Nature – Snails have joined the growing ranks of animals whose own metabolism can be used to generate electricity. Next lobster implants and rats and eventually human bio-blood powered implants. Designing devices that are far more energy efficient or only needs occasional bursts of power will increase the range of applications. This technology clearly has transhuman implications.

Into each mollusc, Katz and his team at Clarkson University in Potsdam, New York, have implanted tiny biofuel cells that extract electrical power from the glucose and oxygen in the snail’s blood. Munching mainly on carrots, the cyborg snails live for around half a year and generate electricity whenever their implanted electrodes are hooked up to an external circuit.

Katz’s snails, for example, produced up to 7.45 microwatts, but after 45 minutes, that power had decreased by 80%. To draw continuous power, Katz’s team had to ramp down the power they extracted to 0.16 microwatts.

Scherson says that he thinks he will be able to get a few hundred microwatts out of cockroaches (his biofuel cells feed on trehalose, a different sugar from glucose). Singhal reports similar results for beetles. Scherson, who is working with a large company to build microelectronics circuits for his cockroaches, points out that power need not be drawn continuously, but could be stored up in capacitors and released in pulses; he has already been able to produce and detect a radio signal from the cockroaches this way

All of these efforts are aimed at helping to create insect (or snail) cyborgs, a concept that has attracted funding from the US Department of Defense. For at least a decade, researchers have been creating battery-powered microcircuits with sensors and radio antennae and implanting them into various bugs and creepy-crawlies so that the creatures could gather information about their surroundings for environmental monitoring or military purposes.

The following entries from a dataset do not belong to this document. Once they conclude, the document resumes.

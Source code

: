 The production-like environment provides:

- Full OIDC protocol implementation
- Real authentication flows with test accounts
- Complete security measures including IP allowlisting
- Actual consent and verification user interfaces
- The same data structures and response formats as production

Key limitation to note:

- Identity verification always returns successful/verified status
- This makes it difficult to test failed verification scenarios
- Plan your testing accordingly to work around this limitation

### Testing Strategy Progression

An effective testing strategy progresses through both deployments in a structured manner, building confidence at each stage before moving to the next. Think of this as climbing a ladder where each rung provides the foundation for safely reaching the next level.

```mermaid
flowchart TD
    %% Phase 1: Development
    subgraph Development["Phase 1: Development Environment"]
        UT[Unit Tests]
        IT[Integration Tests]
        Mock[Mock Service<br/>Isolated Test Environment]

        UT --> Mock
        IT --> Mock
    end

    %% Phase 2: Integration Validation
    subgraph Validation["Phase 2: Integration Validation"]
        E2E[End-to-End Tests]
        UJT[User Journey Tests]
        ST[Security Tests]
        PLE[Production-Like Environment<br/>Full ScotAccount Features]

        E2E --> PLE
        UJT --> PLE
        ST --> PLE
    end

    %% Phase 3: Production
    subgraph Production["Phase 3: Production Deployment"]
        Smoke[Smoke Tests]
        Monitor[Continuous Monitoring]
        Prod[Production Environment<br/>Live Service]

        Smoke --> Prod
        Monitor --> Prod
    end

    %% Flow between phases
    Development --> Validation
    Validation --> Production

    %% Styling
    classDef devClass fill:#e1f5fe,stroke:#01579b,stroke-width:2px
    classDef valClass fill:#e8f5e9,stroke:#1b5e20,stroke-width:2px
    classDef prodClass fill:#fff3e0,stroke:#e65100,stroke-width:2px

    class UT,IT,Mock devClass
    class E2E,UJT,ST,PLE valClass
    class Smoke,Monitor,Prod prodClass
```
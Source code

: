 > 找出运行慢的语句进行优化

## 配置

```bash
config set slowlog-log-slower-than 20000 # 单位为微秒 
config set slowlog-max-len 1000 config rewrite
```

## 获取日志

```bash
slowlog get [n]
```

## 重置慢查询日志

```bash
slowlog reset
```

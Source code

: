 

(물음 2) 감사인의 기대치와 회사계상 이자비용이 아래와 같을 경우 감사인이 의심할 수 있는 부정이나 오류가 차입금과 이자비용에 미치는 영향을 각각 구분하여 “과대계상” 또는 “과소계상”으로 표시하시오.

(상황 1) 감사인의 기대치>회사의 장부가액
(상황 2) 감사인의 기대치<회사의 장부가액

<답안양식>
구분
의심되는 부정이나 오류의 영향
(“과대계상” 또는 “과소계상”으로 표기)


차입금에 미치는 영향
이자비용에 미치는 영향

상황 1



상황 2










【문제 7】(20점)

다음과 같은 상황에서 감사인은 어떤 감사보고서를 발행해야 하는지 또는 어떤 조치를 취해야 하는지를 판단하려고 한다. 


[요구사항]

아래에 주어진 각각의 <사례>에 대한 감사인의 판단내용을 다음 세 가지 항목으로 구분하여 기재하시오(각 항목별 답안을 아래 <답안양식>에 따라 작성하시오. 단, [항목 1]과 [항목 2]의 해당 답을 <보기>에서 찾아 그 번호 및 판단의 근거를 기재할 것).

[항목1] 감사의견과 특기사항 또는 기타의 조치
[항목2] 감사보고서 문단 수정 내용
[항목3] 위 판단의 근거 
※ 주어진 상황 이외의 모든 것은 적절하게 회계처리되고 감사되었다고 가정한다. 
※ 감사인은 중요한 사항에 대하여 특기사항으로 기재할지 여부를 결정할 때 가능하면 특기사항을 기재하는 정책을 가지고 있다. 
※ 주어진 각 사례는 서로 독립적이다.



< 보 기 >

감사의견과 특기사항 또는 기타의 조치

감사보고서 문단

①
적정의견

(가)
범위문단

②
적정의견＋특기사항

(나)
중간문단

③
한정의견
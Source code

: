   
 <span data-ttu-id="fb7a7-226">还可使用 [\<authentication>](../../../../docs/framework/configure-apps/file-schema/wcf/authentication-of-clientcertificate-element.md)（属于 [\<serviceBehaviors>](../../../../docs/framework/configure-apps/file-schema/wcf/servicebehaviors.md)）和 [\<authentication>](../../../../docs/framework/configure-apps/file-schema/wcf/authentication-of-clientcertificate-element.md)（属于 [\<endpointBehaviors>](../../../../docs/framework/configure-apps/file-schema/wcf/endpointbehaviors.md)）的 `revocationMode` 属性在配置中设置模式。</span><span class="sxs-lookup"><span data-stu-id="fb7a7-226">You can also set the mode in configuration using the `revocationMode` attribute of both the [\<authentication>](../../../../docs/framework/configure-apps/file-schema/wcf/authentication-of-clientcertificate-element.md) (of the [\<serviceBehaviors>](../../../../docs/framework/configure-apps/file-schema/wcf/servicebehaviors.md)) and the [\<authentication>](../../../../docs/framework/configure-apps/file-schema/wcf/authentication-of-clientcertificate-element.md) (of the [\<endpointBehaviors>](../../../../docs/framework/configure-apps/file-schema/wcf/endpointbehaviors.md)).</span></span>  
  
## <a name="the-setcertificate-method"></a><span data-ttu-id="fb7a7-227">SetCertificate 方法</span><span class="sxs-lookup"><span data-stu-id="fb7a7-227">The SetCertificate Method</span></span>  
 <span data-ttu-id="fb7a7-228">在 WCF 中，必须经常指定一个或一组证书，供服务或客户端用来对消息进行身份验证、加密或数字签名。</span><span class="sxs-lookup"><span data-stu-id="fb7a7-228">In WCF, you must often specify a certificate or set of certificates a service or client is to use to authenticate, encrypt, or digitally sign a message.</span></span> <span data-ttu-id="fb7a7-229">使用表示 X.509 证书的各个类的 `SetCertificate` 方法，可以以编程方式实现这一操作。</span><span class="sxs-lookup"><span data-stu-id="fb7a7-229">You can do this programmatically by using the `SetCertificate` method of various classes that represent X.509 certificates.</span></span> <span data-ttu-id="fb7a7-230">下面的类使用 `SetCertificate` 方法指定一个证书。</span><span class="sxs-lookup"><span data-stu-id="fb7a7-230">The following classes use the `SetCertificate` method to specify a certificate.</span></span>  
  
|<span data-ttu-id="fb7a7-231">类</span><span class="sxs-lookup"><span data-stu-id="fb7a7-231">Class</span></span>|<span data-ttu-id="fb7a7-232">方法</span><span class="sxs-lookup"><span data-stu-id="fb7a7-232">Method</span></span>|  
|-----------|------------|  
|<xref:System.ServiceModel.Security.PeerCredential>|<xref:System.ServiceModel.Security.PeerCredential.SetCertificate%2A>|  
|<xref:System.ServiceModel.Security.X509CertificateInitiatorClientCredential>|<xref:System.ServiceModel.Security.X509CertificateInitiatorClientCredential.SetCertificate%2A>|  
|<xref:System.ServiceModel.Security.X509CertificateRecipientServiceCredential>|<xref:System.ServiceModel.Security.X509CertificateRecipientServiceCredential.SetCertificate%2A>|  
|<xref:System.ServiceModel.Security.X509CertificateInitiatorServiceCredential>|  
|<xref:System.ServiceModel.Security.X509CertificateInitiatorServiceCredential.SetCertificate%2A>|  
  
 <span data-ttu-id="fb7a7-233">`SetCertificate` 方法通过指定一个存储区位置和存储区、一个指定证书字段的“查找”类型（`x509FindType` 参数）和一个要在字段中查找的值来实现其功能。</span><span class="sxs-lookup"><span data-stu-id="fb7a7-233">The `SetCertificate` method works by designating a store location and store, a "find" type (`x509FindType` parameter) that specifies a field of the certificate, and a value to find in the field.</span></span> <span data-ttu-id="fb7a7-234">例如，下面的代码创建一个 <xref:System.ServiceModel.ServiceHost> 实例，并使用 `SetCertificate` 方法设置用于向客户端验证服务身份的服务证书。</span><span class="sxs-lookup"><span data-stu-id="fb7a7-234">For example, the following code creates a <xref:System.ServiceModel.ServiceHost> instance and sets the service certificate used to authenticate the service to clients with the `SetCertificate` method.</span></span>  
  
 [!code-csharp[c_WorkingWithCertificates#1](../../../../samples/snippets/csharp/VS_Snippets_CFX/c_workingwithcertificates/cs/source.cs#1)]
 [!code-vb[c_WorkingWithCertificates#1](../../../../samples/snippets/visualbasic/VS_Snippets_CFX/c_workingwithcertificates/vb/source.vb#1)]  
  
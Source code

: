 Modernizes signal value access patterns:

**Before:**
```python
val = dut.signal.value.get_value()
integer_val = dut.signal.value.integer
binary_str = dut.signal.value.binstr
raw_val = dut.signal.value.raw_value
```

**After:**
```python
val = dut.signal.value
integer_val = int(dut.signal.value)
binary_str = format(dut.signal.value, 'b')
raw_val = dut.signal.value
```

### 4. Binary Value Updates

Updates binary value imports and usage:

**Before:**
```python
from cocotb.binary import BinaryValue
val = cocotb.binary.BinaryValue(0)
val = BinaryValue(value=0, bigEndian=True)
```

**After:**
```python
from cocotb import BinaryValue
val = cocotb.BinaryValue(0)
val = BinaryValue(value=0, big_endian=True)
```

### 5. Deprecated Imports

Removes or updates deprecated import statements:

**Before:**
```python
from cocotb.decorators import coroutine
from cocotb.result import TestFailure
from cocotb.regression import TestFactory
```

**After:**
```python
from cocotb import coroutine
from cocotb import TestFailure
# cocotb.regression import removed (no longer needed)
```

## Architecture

But batteries might be too bulky and short-lived to power prolonged missions — which is where the idea of tapping into the creatures’ own metabolism comes in. Katz has shown that in snails, biofuel cells could provide a steady dribble of power for months. “The truly impressive portion of [Katz’s] work is that the implantation provides such stable potential for such a long period of time,” says Shelley Minteer, who works on biofuel cells at the University of Utah in Salt Lake City.

Philippe Cinquin at the Joseph Fourier University in Grenoble, France, and his colleagues are taking biofuel cells in a different direction — implanting them into rats. Their work, published in 2010, marked the first steps towards using biocompatible fuel cells in humans so that our own blood supply could run low-power medical devices such as pacemakers.

In these cases, the fuel cells must come with biocompatible membranes that ensure the implants aren’t rejected by the body, points out Cinquin. His team has already launched a company to develop artificial urinary sphincters, which require 300–500 microwatts of power and so could draw on glucose fuel from the body. Of course, batteries already exist for such applications — but smaller biofuel cells might, in theory, provide a more convenient, long-lasting way of powering such devices.

Katz says that he aims to move on to animals larger than snails, as their metabolism will provide more power. Next up for him: cyborg lobsters.